Collected data

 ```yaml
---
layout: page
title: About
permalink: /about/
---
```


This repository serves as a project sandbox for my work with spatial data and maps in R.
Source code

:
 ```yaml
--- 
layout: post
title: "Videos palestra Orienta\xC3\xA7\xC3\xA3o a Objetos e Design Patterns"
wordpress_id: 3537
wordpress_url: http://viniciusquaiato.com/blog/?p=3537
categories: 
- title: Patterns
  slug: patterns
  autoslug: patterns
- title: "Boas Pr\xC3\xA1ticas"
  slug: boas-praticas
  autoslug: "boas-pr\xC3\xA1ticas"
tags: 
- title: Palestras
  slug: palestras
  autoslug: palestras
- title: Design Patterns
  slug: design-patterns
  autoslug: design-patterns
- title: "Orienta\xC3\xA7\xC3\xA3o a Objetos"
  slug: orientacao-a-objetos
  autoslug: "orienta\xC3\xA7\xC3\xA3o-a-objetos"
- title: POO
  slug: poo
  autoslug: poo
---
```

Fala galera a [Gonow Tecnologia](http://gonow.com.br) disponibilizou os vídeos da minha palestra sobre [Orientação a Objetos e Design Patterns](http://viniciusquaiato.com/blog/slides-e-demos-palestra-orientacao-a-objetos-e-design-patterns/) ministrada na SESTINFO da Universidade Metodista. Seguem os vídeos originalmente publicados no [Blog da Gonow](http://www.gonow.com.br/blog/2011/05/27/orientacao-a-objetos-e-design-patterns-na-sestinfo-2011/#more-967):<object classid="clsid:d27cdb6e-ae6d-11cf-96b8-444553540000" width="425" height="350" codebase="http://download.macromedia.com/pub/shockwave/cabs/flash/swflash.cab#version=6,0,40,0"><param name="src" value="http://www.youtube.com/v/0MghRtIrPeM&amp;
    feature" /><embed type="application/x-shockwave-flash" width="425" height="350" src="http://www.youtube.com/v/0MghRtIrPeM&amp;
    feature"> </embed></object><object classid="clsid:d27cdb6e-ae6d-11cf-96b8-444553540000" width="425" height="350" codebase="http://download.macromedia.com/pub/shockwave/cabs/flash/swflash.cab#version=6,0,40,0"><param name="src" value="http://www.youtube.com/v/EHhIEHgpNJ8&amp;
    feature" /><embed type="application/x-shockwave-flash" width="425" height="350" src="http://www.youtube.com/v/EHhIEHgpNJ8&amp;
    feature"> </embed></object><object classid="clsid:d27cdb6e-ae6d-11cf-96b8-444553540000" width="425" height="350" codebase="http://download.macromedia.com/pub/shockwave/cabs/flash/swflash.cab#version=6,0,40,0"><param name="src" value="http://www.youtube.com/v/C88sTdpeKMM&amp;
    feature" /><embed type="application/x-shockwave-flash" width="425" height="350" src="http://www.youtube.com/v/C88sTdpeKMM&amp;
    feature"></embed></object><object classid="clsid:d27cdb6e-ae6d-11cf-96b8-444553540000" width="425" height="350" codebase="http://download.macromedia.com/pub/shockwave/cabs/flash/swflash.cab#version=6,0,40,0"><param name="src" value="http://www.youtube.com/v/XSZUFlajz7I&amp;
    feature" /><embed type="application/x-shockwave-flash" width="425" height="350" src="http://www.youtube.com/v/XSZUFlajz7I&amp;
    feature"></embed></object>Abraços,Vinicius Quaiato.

### Action item
Where does the string "type" appear in the records above? Show every line that holds it.

### Response to the exercise
    feature" /><embed type="application/x-shockwave-flash" width="425" height="350" src="http://www.youtube.com/v/0MghRtIrPeM&amp;
    feature" /><embed type="application/x-shockwave-flash" width="425" height="350" src="http://www.youtube.com/v/EHhIEHgpNJ8&amp;
    feature" /><embed type="application/x-shockwave-flash" width="425" height="350" src="http://www.youtube.com/v/C88sTdpeKMM&amp;
    feature" /><embed type="application/x-shockwave-flash" width="425" height="350" src="http://www.youtube.com/v/XSZUFlajz7I&amp;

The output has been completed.